Sur le fer, cette filiation reste particulièrement vivante en France. Voir nos pages [ferronnier artisan](https://artisanatfrancais.com/ferronnier-artisan) et [ferronnerie d'art](https://artisanatfrancais.com/ferronnerie-d-art).

## Questions fréquentes

**Qu'est-ce que l'École de Nancy exactement ?** C'est l'Alliance provinciale des industries d'art, association fondée à Nancy le 13 février 1901, présidée par Émile Gallé avec pour vice-présidents Louis Majorelle, Antonin Daum et Eugène Vallin. Elle réunissait artistes, artisans, industriels et amateurs autour d'un objectif : organiser expositions et ateliers, réformer l'enseignement artistique et adapter l'art aux méthodes de production modernes.

**Quels sont les grands noms de l'École de Nancy ?** Émile Gallé (verrier et ébéniste, fondateur), Louis Majorelle (ébéniste et ferronnier), Antonin Daum (maître verrier), Eugène Vallin (ébéniste et menuisier d'art), Jacques Gruber (vitrail) et Victor Prouvé (peintre, sculpteur et relieur, président après la mort de Gallé en 1904).

**Quelle est la différence entre Art nouveau et École de Nancy ?** L'Art nouveau est un mouvement européen actif d'environ 1890 à 1914, avec des foyers à Bruxelles, Paris, Vienne, Barcelone, Glasgow et Nancy. L'École de Nancy est l'association fondée le 13 février 1901 qui en constitue la déclinaison lorraine organisée. Tout ce qu'elle a produit relève de l'Art nouveau, mais l'immense majorité de l'Art nouveau ne relève pas d'elle.

**Les grilles de la place Stanislas sont-elles de l'École de Nancy ?** Non, et c'est la confusion la plus fréquente. Elles sont l'œuvre de Jean Lamour (1698-1771), ferronnier du XVIIIe siècle au service du duc Stanislas Leszczynski, dans le style rocaille. L'École de Nancy naît près de cent cinquante ans plus tard. Nancy compte deux apogées distincts de la ferronnerie, sans filiation directe.

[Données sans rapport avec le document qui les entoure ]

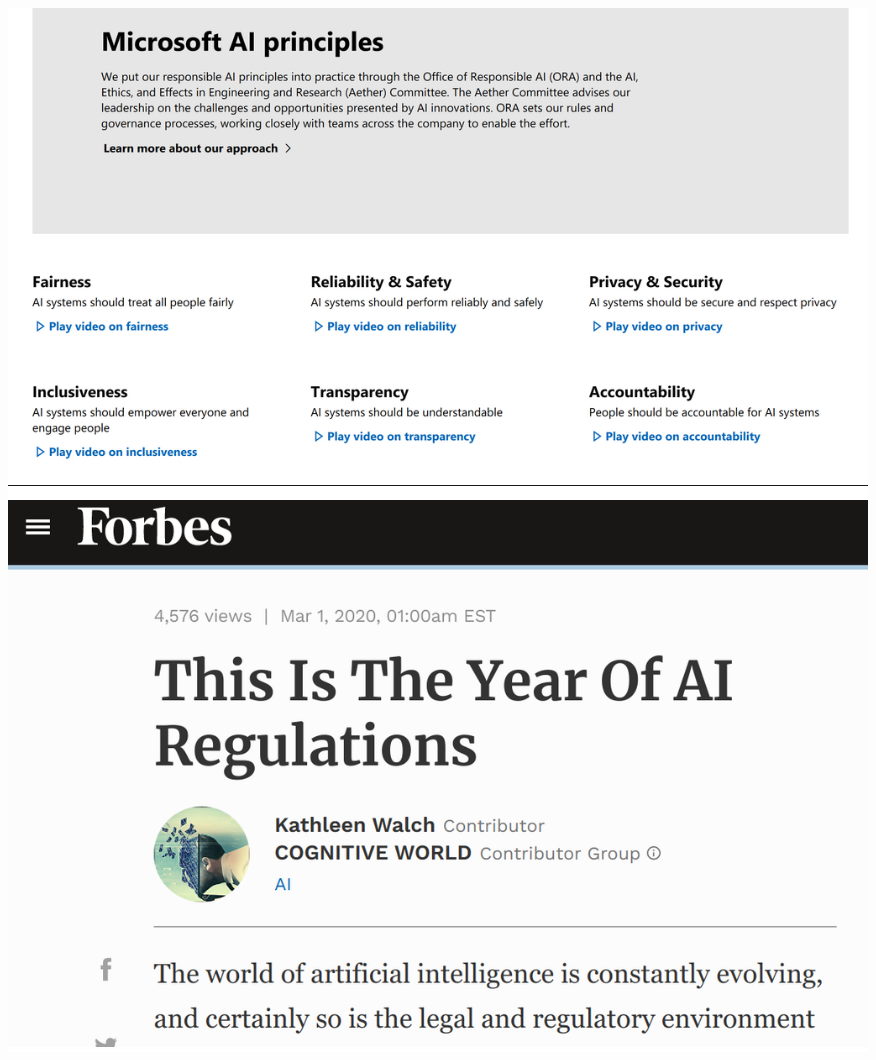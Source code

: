 ![Responsible AI website from Microsoft](responsibleai.png)

----
[![Forbes Article: This Is The Year Of AI Regulations](airegulation.png)](https://www.forbes.com/sites/cognitiveworld/2020/03/01/this-is-the-year-of-ai-regulations/#1ea2a84d7a81)
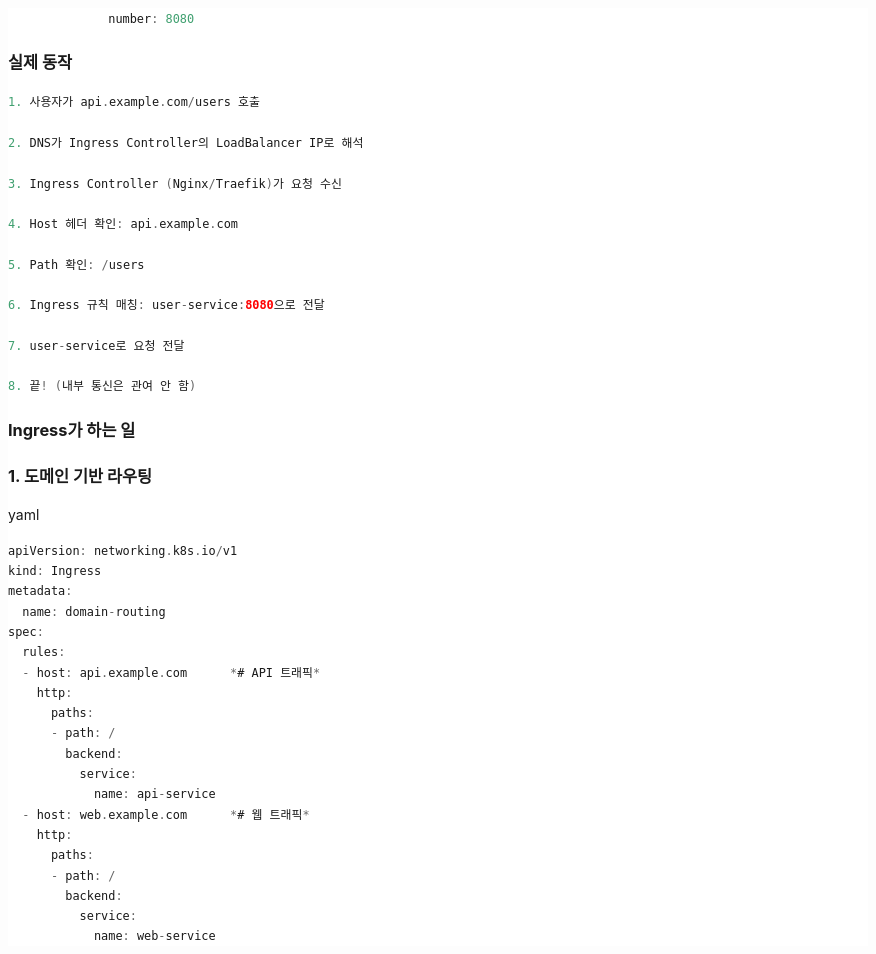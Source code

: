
 ```kotlin
              number: 8080
```

### 실제 동작

```kotlin
1. 사용자가 api.example.com/users 호출
   
2. DNS가 Ingress Controller의 LoadBalancer IP로 해석
   
3. Ingress Controller (Nginx/Traefik)가 요청 수신
   
4. Host 헤더 확인: api.example.com
   
5. Path 확인: /users
   
6. Ingress 규칙 매칭: user-service:8080으로 전달
   
7. user-service로 요청 전달
   
8. 끝! (내부 통신은 관여 안 함)
```

### Ingress가 하는 일

### 1. 도메인 기반 라우팅

yaml

```kotlin
apiVersion: networking.k8s.io/v1
kind: Ingress
metadata:
  name: domain-routing
spec:
  rules:
  - host: api.example.com      *# API 트래픽*
    http:
      paths:
      - path: /
        backend:
          service:
            name: api-service
  - host: web.example.com      *# 웹 트래픽*
    http:
      paths:
      - path: /
        backend:
          service:
            name: web-service
```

**Comment savoir si un meuble est vraiment de l'École de Nancy ?** Les indices de style orientent (structure végétale plutôt qu'ornement plaqué, marqueterie en essences naturelles, montures de bronze intégrées), mais ils ne suffisent jamais. Le vocabulaire a été largement repris dès l'époque puis reproduit tout au long du XXe siècle, et une signature se falsifie. Seule une expertise appuyée sur la provenance, les archives des maisons et l'analyse matérielle permet d'authentifier une pièce.

**Peut-on encore faire réaliser des pièces dans cet esprit ?** Oui, et de nombreux ateliers français le font, en ébénisterie, verrerie, vitrail et ferronnerie. La distinction à poser est nette : on parle de création contemporaine *inspirée* du vocabulaire de l'École de Nancy, jamais d'une pièce École de Nancy, terme réservé aux productions de l'association et de ses ateliers.

**Où voir des œuvres de l'École de Nancy ?** À Nancy en priorité, notamment au musée de l'École de Nancy, seul musée au monde entièrement dédié à un mouvement artistique, installé dans la maison du mécène Eugène Corbin, ainsi qu'au musée des Beaux-Arts pour la collection Daum. La ville conserve également un ensemble bâti important, visible depuis la rue.